(DATA TO PROCESS begins)

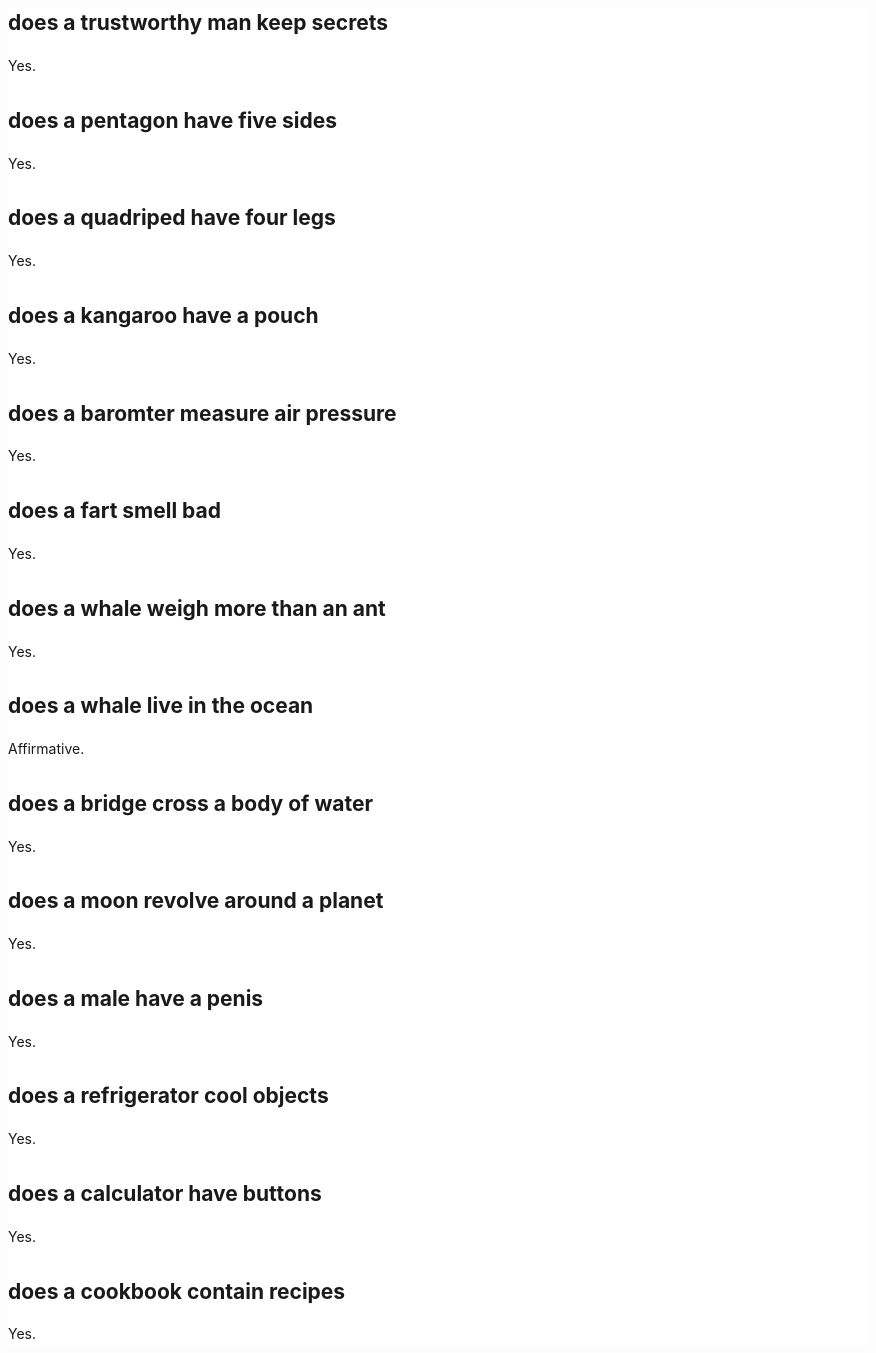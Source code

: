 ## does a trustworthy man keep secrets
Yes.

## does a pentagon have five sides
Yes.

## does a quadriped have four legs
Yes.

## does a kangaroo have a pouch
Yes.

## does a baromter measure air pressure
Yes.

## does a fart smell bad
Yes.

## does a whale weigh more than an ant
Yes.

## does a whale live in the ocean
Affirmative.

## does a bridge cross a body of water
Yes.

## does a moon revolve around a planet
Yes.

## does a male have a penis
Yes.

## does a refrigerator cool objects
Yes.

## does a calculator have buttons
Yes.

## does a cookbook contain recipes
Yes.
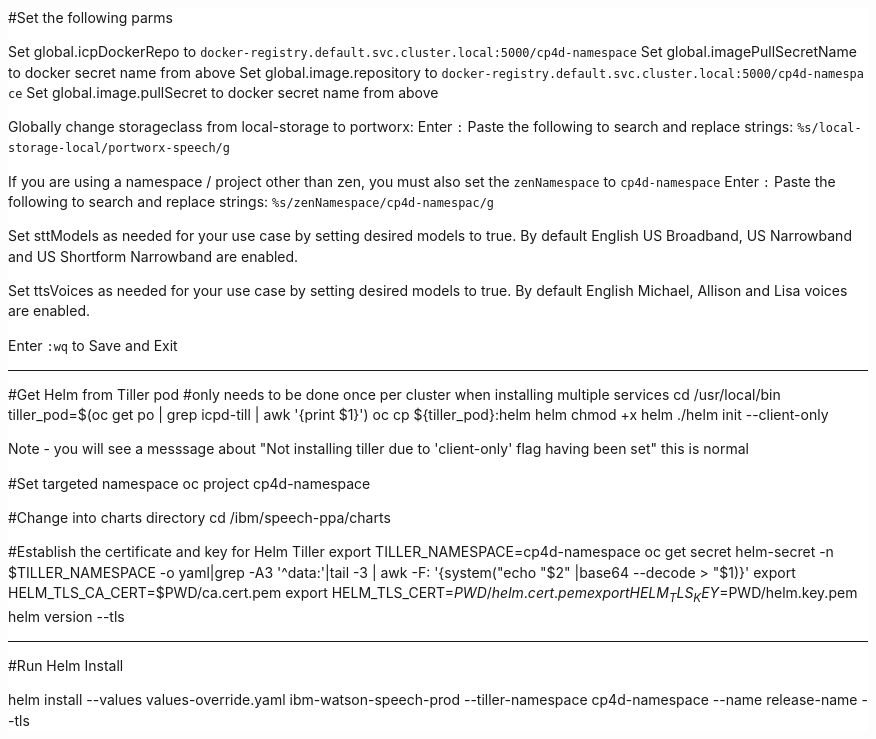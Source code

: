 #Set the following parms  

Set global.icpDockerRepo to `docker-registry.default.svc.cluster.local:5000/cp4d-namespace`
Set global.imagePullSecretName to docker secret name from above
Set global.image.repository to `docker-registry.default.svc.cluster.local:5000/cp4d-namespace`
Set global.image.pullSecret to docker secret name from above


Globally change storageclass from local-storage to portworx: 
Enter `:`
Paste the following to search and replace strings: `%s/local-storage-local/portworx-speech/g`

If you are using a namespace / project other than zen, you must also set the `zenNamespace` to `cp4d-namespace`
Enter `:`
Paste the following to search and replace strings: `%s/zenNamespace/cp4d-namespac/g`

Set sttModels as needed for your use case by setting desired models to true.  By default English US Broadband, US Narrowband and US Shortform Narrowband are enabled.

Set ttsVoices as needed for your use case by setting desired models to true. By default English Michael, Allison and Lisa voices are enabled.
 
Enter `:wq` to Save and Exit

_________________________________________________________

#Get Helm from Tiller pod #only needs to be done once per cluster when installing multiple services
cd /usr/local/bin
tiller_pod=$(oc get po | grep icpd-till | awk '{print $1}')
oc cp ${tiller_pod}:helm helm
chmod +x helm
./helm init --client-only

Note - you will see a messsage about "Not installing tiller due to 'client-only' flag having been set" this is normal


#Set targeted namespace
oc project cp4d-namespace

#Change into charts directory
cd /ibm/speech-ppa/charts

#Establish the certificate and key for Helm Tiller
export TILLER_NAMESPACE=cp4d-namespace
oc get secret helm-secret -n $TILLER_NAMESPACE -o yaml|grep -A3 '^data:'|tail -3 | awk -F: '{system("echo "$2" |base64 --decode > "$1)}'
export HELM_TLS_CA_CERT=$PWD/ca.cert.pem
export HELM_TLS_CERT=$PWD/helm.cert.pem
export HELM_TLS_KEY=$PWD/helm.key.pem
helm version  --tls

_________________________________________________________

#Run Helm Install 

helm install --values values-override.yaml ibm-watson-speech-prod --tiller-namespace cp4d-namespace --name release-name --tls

(DATA TO PROCESS ends)

* TASK DESCRIPTION: A word-for-word transcription of the entries above, free of images, is what is wanted.

* ANSWER BOX:
Source code

: ## does a trustworthy man keep secrets
Yes.

## does a pentagon have five sides
Yes.

## does a quadriped have four legs
Yes.

## does a kangaroo have a pouch
Yes.

## does a baromter measure air pressure
Yes.

## does a fart smell bad
Yes.

## does a whale weigh more than an ant
Yes.

## does a whale live in the ocean
Affirmative.

## does a bridge cross a body of water
Yes.

## does a moon revolve around a planet
Yes.

## does a male have a penis
Yes.

## does a refrigerator cool objects
Yes.

## does a calculator have buttons
Yes.

## does a cookbook contain recipes
Yes.
Source code

: #Set the following parms  

Set global.icpDockerRepo to `docker-registry.default.svc.cluster.local:5000/cp4d-namespace`
Set global.imagePullSecretName to docker secret name from above
Set global.image.repository to `docker-registry.default.svc.cluster.local:5000/cp4d-namespace`
Set global.image.pullSecret to docker secret name from above


Globally change storageclass from local-storage to portworx: 
Enter `:`
Paste the following to search and replace strings: `%s/local-storage-local/portworx-speech/g`

If you are using a namespace / project other than zen, you must also set the `zenNamespace` to `cp4d-namespace`
Enter `:`
Paste the following to search and replace strings: `%s/zenNamespace/cp4d-namespac/g`

Set sttModels as needed for your use case by setting desired models to true.  By default English US Broadband, US Narrowband and US Shortform Narrowband are enabled.

Set ttsVoices as needed for your use case by setting desired models to true. By default English Michael, Allison and Lisa voices are enabled.
 
Enter `:wq` to Save and Exit

_________________________________________________________

#Get Helm from Tiller pod #only needs to be done once per cluster when installing multiple services
cd /usr/local/bin
tiller_pod=$(oc get po | grep icpd-till | awk '{print $1}')
oc cp ${tiller_pod}:helm helm
chmod +x helm
./helm init --client-only

Note - you will see a messsage about "Not installing tiller due to 'client-only' flag having been set" this is normal


#Set targeted namespace
oc project cp4d-namespace

#Change into charts directory
cd /ibm/speech-ppa/charts

#Establish the certificate and key for Helm Tiller
export TILLER_NAMESPACE=cp4d-namespace
oc get secret helm-secret -n $TILLER_NAMESPACE -o yaml|grep -A3 '^data:'|tail -3 | awk -F: '{system("echo "$2" |base64 --decode > "$1)}'
export HELM_TLS_CA_CERT=$PWD/ca.cert.pem
export HELM_TLS_CERT=$PWD/helm.cert.pem
export HELM_TLS_KEY=$PWD/helm.key.pem
helm version  --tls

_________________________________________________________

#Run Helm Install 

helm install --values values-override.yaml ibm-watson-speech-prod --tiller-namespace cp4d-namespace --name release-name --tls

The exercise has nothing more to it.